This painting depicts a landscape with a hunter and a crane, dominated by a classical temple - possibly a representation of the Temple of the Sibyl in Tivoli – a subject depicted extensively by Paul Bril and the other Flemish painters living in Rome at the end of the 16th century. In fact, the Belgian artist’s experiments gave rise to certain types of landscape painting, with classical ruins and hunting scenes, practiced throughout the 17th century. They were a source of inspiration for many painters working in Italy, such as Frederick van Valckenborch, an artist from Antwerp, to whom this canvas has been attributed.

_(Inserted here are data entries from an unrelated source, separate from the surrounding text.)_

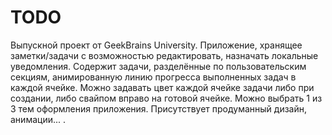 # TODO
Выпускной проект от GeekBrains University. 
Приложение, хранящее заметки/задачи с возможностью редактировать, назначать локальные уведомления. 
Содержит задачи, разделённые по пользовательским секциям, анимированную линию прогресса выполненных задач в каждой ячейке. 
Можно задавать цвет каждой ячейке задачи либо при создании, либо свайпом вправо на готовой ячейке. 
Можно выбрать 1 из 3 тем оформления приложения. 
Присутствует продуманный дизайн, анимации...
.
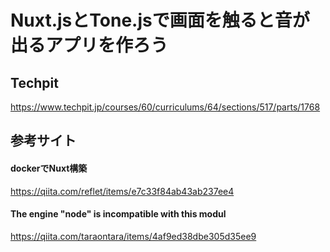 # Nuxt.jsとTone.jsで画面を触ると音が出るアプリを作ろう

## Techpit

https://www.techpit.jp/courses/60/curriculums/64/sections/517/parts/1768

## 参考サイト

#### dockerでNuxt構築
https://qiita.com/reflet/items/e7c33f84ab43ab237ee4

#### The engine "node" is incompatible with this modul
https://qiita.com/taraontara/items/4af9ed38dbe305d35ee9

19th-century frame decorated with four corner palmettes
(?) Rome, Cardinal Scipione Borghese, 1607 (Della Pergola 1959, p. 153); Inv. 1693, room XI, nos 100, 128; Inventario Fidecommissario, 1833, pp. 15, 26; purchased by Italian state, 1902.
The provenance of this work is still unclear. According to Paola Della Pergola (1959, p. 153), it may have formed part of the group of works confiscated by Paul V’s fiscal police from Giuseppe Cesari, called Cavalier d'Arpino. This set of paintings certainly included several landscapes, which it is impossible to identify.
The first certain mention of this work dates to the inventory of 1693, in which it is described as ‘a painting of about four palms of a landscape with someone firing an arquebus at a goose, and other things: no. 593’. The entry attributed the painting to Paul Bril, a name which also appears in the Inventario Fidecommissario of 1833, which, however, uses the phrase ‘in the style of’. In 1893 Venturi (pp. 28, 36) judged this and the three other works believed to be by the Belgian painter (inv. nos 13, 18 and 19) to be ‘weak paintings, which should rather be considered the work of a follower’. His verdict was later shared by both Longhi (1928, p. 76) and Della Pergola (1959, p. 154): taking into account the work’s style, the latter critic spoke of Bril’s workshop and therefore ruled out a complete attribution to him.
In 1980, Gerszi asserted that both this painting and the small Fantastic Landscape (inv. no. 13) were the work of Frederik van Valckenborch, a Belgian artist who was present in Italy beginning from 1590-92, together with his brother Gillis. According to this critic, the painting was in fact executed shortly after, sometime between 1595 and 1596. Francesca Cappelletti expressed the same opinion (2005-6, pp. 20-21): she published the painting in her monograph on Paul Bril, attributing it to Van Valckenborch.